Se você está procurando um filme que foge do óbvio e te deixa pensando por dias, O Mensageiro (título original: The Vessel) é uma daquelas pérolas que muita gente deixa passar. Eu assisti recentemente e resolvi colocar no papel o que faz essa obra ser tão magnética, sem entregar o ouro ou estragar a sua experiência com spoilers.
O cenário e a direção de O Mensageiro
Logo de cara, o que me chamou a atenção foi a estética do filme. Ele foi filmado em Porto Rico, especificamente em locais que transmitem uma sensação de isolamento e beleza rústica. A direção fica por conta de Julio Quintana, que estreou com o pé direito aqui.

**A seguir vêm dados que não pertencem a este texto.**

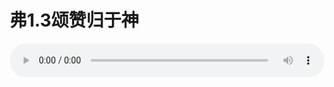 # 弗1.3颂赞归于神

<audio style="width: 100%;" preload="false" controls controlslist="nodownload"><source src="http://file.simai.life/audio/mp3/old/12345.mp3" type="audio/mpeg">Your browser does not support the audio element.</audio>



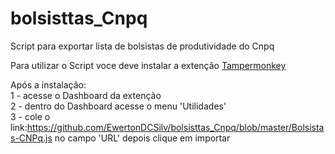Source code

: # bolsisttas_Cnpq
Script para exportar lista de bolsistas de produtividade do Cnpq

Para utilizar o Script voce deve instalar a extenção <a href="https://tampermonkey.net/" >Tampermonkey</a>

Após a instalação:<br>
    1 - acesse o Dashboard da extenção <br>
    2 - dentro do Dashboard acesse o menu 'Utilidades'<br>
    3 - cole o link:https://github.com/EwertonDCSilv/bolsisttas_Cnpq/blob/master/Bolsistas-CNPq.js
        no campo 'URL' depois clique em importar<br>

O cara tem uma visão muito clara: ele não quer te dar respostas prontas. Ele te joga em uma vila que foi devastada por um tsunami anos atrás, onde as crianças morreram e o tempo parece ter congelado no luto. É um ambiente pesado, mas visualmente incrível. Um ponto curioso é que o filme foi produzido pelo lendário Terrence Malick, e dá para sentir esse DNA na fotografia contemplativa e no ritmo mais cadenciado.
O elenco e a trama central
O filme é carregado por Lucas Quintana, que interpreta Leo, o protagonista que "volta à vida" após um acidente. A atuação dele é contida, direta, sem excessos dramáticos, o que combina muito com o tom que eu gosto em um filme. Ao lado dele, temos ninguém menos que Martin Sheen, interpretando o padre da vila.

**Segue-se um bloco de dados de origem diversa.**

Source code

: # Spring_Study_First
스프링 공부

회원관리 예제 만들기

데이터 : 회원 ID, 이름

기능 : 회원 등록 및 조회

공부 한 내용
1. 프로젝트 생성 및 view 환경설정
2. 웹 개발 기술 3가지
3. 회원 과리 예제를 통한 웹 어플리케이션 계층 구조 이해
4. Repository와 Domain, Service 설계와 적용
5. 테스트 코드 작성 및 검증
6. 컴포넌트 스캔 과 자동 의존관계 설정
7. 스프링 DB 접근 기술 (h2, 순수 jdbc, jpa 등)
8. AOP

Sheen traz aquela autoridade natural dele, tentando manter a ordem em um lugar onde a fé foi estilhaçada. A dinâmica entre o jovem que sobreviveu e o padre que tenta dar sentido ao inexplicável é o motor da história. Lançado originalmente em 2016, o longa consegue manter uma tensão constante sobre se o que está acontecendo é um milagre ou apenas um acaso do destino.

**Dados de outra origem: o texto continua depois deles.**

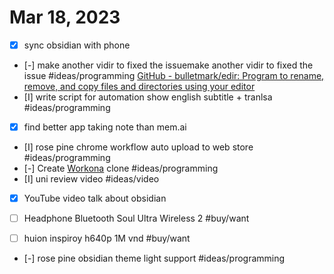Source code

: # Mar 18, 2023
- [x] sync obsidian with phone

- [-] make another vidir to fixed the issuemake another vidir to fixed the issue #ideas/programming  [GitHub - bulletmark/edir: Program to rename, remove, and copy files and directories using your editor](https://github.com/bulletmark/edir)
- [I] write script for automation show english subtitle + tranlsa #ideas/programming

- [x] find better app taking note than mem.ai

- [I] rose pine chrome workflow auto upload to web store #ideas/programming 
- [-] Create [Workona](Workona.md) clone #ideas/programming
- [I] uni review video #ideas/video
- [x] YouTube video talk about obsidian 

- [ ] Headphone Bluetooth Soul Ultra Wireless 2 #buy/want
- [ ] huion inspiroy h640p 1M vnd #buy/want 


- [-] rose pine obsidian theme light support #ideas/programming 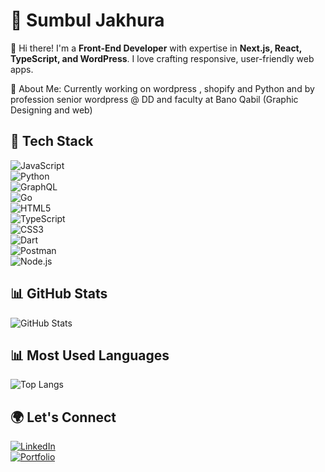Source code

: # 🚀 Sumbul Jakhura  

👋 Hi there! I'm a **Front-End Developer** with expertise in **Next.js, React, TypeScript, and WordPress**. I love crafting responsive, user-friendly web apps.  

💫 About Me:
Currently working on wordpress , shopify  and  Python and
by profession senior wordpress @ DD and
 faculty at Bano Qabil (Graphic Designing and web)

## 🔧 Tech Stack  
![JavaScript](https://img.shields.io/badge/JavaScript-F7DF1E?style=flat&logo=javascript&logoColor=black)  
![Python](https://img.shields.io/badge/Python-3776AB?style=flat&logo=python&logoColor=white)  
![GraphQL](https://img.shields.io/badge/GraphQL-E10098?style=flat&logo=graphql&logoColor=white)  
![Go](https://img.shields.io/badge/Go-00ADD8?style=flat&logo=go&logoColor=white)  
![HTML5](https://img.shields.io/badge/HTML5-E34F26?style=flat&logo=html5&logoColor=white)  
![TypeScript](https://img.shields.io/badge/TypeScript-3178C6?style=flat&logo=typescript&logoColor=white)  
![CSS3](https://img.shields.io/badge/CSS3-1572B6?style=flat&logo=css3&logoColor=white)  
![Dart](https://img.shields.io/badge/Dart-0175C2?style=flat&logo=dart&logoColor=white)  
![Postman](https://img.shields.io/badge/Postman-FF6C37?style=flat&logo=postman&logoColor=white)  
![Node.js](https://img.shields.io/badge/Node.js-43853D?style=flat&logo=node.js&logoColor=white)  

## 📊 GitHub Stats  
![GitHub Stats](https://github-readme-stats.vercel.app/api?username=sumbuljakhura&show_icons=true&theme=radical)  

## 📊 Most Used Languages  
![Top Langs](https://github-readme-stats.vercel.app/api/top-langs/?username=sumbuljakhura&layout=compact&theme=radical)

## 🌍 Let's Connect  
[![LinkedIn](https://img.shields.io/badge/LinkedIn-0A66C2?style=flat&logo=linkedin&logoColor=white)](https://www.linkedin.com/in/your-profile/)  
[![Portfolio](https://img.shields.io/badge/Portfolio-000000?style=flat&logo=vercel&logoColor=white)](https://your-portfolio.com)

Dados técnicos de O Mensageiro:
Título Original: The Vessel
Data de Lançamento: 16 de setembro de 2016 (EUA)
Diretor: Julio Quintana
Elenco Principal: Lucas Quintana, Martin Sheen, Jacqueline Duprey
Nota IMDb: Atualmente flutua na casa dos 5.9 a 6.0, o que eu considero uma injustiça, já que é um filme de nicho que exige mais atenção do espectador médio.
Trilha sonora e o impacto das premiações
A trilha sonora é outro ponto que merece destaque. Ela não tenta ditar o que você deve sentir; ela apenas flutua ao fundo, reforçando o isolamento daquela vila costeira. É o tipo de som que você não percebe que está lá até que ele para, e o silêncio se torna ensurdecedor.
Sobre premiações, o filme circulou bem em festivais independentes e recebeu elogios principalmente pela sua cinematografia e pela coragem de abordar temas espirituais de forma tão crua. Não é um blockbuster feito para ganhar Oscar de efeitos especiais, é um cinema de arte feito para incomodar e questionar.
Curiosidades que você precisa saber
Uma das coisas mais interessantes sobre a produção é que O Mensageiro foi filmado simultaneamente em duas línguas: inglês e espanhol. Não foi dublado; os atores gravavam a cena em um idioma e logo em seguida repetiam tudo no outro. Isso mostra o nível de compromisso do elenco com a autenticidade da história.
Além disso, a vila onde o filme se passa parece um personagem à parte. As locações em Porto Rico ajudam a vender a ideia de um lugar esquecido por Deus, onde a estrutura física das casas reflete o estado emocional dos moradores.
Se você curte um cinema que te respeita como espectador e não mastiga cada detalhe da trama, vale o play. É um filme sobre trauma, recomeço e a busca por sentido em meio ao caos.